Being blonde and female, I should have known better than to take my Fiat to a main dealer to get it serviced.

It’s not that I’m stupid, per se. It’s just that main dealers have an invisible automatic scanning system so that, when a blonde woman walks through the door, an alarm goes off inside the service centre, a red light starts flashing, a till ringing sound reverberates throughout the workshop, and greasy mechanics stand ready with their spanners and clipboards bearing long checklists of mechanical failings.

I always swear I will never do it again, but like most women I’m a stickler for doing things by the book. So when the Panda ‘service’ light lit up I could not resist the temptation to take it to a main dealer instead of a garage under the arches, in order to ensure that I got one of those official stamps in my service book. Why do I persist with this lunacy?

The omens were not good as I walked into the big, swanky Fiat showroom on an industrial estate in Guildford.

The young woman on the reception desk was competing for the title of ‘prettiest girl who never had to be bothered to be nice to anyone because all the important people, i.e., men called Gary, fancy her anyway even when she is damnably rude so there’s clearly no point wasting breath being polite or helpful, especially to women, so clear off’.

She didn’t even look up as I stood in front of her. ‘Er-hem,’ I said. ‘Uh?’ she yawned, looking up at me through perfect almond eyes, her perfect dolly-bird blow-dried hair framing her perfectly made-up dolly-bird face.

‘I’m booked in for a full service and MOT?’

‘Name?’ she said, looking past me. I told her. She shuffled through some papers on her desk as if it were all too tiresome.
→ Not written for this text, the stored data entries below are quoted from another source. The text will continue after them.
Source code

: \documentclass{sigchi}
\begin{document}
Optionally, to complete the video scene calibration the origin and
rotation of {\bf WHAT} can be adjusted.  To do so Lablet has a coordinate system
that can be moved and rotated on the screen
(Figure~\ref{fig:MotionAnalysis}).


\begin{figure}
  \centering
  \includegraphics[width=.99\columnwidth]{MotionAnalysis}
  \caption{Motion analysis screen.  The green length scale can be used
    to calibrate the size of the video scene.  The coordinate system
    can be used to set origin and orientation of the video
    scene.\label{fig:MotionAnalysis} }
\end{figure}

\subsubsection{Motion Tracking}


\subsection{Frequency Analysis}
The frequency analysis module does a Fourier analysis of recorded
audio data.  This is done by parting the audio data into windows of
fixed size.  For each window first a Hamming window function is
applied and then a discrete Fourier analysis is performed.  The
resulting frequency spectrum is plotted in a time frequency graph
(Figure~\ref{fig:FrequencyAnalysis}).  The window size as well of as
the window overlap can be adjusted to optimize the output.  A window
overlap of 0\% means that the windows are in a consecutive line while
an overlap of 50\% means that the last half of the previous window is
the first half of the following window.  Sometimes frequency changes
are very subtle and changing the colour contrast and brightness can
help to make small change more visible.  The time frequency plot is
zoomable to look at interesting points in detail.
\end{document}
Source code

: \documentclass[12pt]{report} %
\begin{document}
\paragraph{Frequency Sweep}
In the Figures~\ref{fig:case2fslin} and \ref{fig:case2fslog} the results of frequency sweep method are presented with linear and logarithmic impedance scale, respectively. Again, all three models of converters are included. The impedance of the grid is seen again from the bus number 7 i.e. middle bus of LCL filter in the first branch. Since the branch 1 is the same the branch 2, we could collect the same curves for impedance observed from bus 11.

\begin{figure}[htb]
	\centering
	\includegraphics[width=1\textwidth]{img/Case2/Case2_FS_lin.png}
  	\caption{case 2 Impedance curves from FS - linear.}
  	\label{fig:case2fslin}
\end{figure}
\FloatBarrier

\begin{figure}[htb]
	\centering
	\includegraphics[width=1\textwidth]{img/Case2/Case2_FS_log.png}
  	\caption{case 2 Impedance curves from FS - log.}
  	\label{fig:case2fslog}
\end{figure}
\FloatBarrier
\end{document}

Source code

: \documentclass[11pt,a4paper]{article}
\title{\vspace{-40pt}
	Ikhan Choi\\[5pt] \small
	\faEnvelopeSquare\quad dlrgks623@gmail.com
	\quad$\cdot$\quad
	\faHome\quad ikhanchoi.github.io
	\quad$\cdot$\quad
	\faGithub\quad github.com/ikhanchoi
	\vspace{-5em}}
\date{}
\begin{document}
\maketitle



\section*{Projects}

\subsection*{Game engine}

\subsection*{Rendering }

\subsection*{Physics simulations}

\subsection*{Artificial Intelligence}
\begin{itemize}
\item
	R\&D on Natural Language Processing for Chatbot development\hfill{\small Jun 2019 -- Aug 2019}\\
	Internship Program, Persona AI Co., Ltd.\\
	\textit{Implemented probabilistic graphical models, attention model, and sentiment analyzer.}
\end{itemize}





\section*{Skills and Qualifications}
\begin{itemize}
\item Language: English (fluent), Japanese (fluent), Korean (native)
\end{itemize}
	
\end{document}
‘Sign this,’ she drawled, looking behind her to see if there was a man called Gary she could flirt with whilst dealing with me so that this five-minute segment of her life would not be a total waste.


‘It’ll be two hours. There’s tea and coffee. You can sit in the waiting area or there’s a sofa over there,’ she said, not pointing anywhere because that would have required lifting a limb and there was no point doing that for someone who could not marry her and take her away from all this.

‘Where?’ I said. ‘There,’ she said, not pointing again. ‘I can’t see where you mean,’ I said. ‘There,’ she said, and moved her eyes slightly to the left. Now she was wasting serious amounts of energy on me and making mental notes to add an extra charge to my bill for eyeball-moving.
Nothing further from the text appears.